2

In other words, what is the likelihood that a recognizer of a given regular language will accept a random string of length $n$?

 

If there is only a single non-terminal $A$, then there are only two kinds of rules:

  1. Intermediate rules of the form $ S \to \sigma S $.
  2. Terminating rules of the form $ S \to \sigma $.

Such a grammar can then be rewritten in shorthand with exactly two rules, thusly:

$$\left\{\begin{align} &S \enspace \to \enspace \{\sigma, \tau, \dots\} S = ΤS\\ &S \enspace \to \enspace \{\sigma, \tau, \dots\} = Τ'\\ \end{align}\right.\\ \space \\ (Τ, Τ' \subset \Sigma) $$

So, we simply choose one of the $Τ$ (this is Tau) symbols at every position, except for the last one, which we choose from $Τ'$.

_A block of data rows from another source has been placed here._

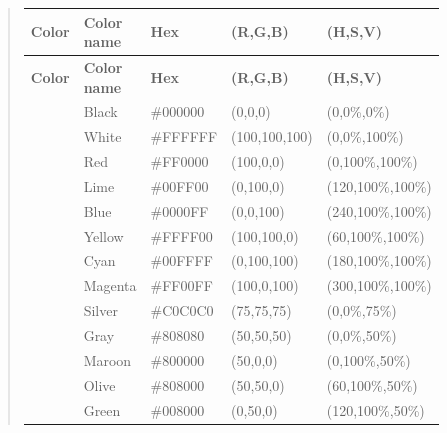 \begin{DoxyDescription}
\begin{DoxyPre}
\begin{DoxyPre} \begin{quote}
\tabulinesep=1mm
\begin{longtabu} spread 0pt [c]{*{5}{|X[-1]}|}
\hline
\rowcolor{\tableheadbgcolor}\textbf{ Color  }&\textbf{ Color~\newline
name }&\textbf{ Hex      }&\textbf{ (R,G,B)        }&\textbf{ (H,S,V)                  
 }\\
\endfirsthead
\hline
\endfoot
\hline
\rowcolor{\tableheadbgcolor}\textbf{ Color  }&\textbf{ Color~\newline
name }&\textbf{ Hex      }&\textbf{ (R,G,B)        }&\textbf{ (H,S,V)                  
 }\\
\endhead
~  &Black         &\#000000  &(0,0,0)        &(0\textordmasculine{},0\%,0\%)        
 \\
~  &White         &#FFFFFF  &(100,100,100)  &(0\textordmasculine{},0\%,100\%)      
 \\
~  &Red           &#FF0000  &(100,0,0)      &(0\textordmasculine{},100\%,100\%)    
 \\
~  &Lime          &\#00FF00  &(0,100,0)      &(120\textordmasculine{},100\%,100\%)  
 \\
~  &Blue          &\#0000FF  &(0,0,100)      &(240\textordmasculine{},100\%,100\%)  
 \\
~  &Yellow        &#FFFF00  &(100,100,0)    &(60\textordmasculine{},100\%,100\%)   
 \\
~  &Cyan          &\#00FFFF  &(0,100,100)    &(180\textordmasculine{},100\%,100\%)  
 \\
~  &Magenta       &#FF00FF  &(100,0,100)    &(300\textordmasculine{},100\%,100\%)  
 \\
~  &Silver        &#C0C0C0  &(75,75,75)     &(0\textordmasculine{},0\%,75\%)       
 \\
~  &Gray          &\#808080  &(50,50,50)     &(0\textordmasculine{},0\%,50\%)       
 \\
~  &Maroon        &\#800000  &(50,0,0)       &(0\textordmasculine{},100\%,50\%)     
 \\
~  &Olive         &\#808000  &(50,50,0)      &(60\textordmasculine{},100\%,50\%)    
 \\
~  &Green         &\#008000  &(0,50,0)       &(120\textordmasculine{},100\%,50\%)   
 \\

\end{longtabu}
\end{quote}
\end{DoxyPre}
\end{DoxyPre}
\end{DoxyDescription}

$$ d = \frac {\lvert Τ\rvert^{n - 1} \lvert Τ' \rvert} {\lvert\Sigma\rvert^n} $$

I will call an instance of such language $L_1$.

 

If there are two non-terminals, the palette widens:

  1. Looping rules of the form $ S \to \sigma S $.
  2. Alternating rules of the form $ S \to \sigma A $.
  3. Terminating rules of the form $ S \to \sigma $.
  4. Looping rules of the form $ A \to \sigma A $.
  5. Alternating rules of the form $ A \to \sigma S $.
  6. Terminating rules of the form $ A \to \sigma $.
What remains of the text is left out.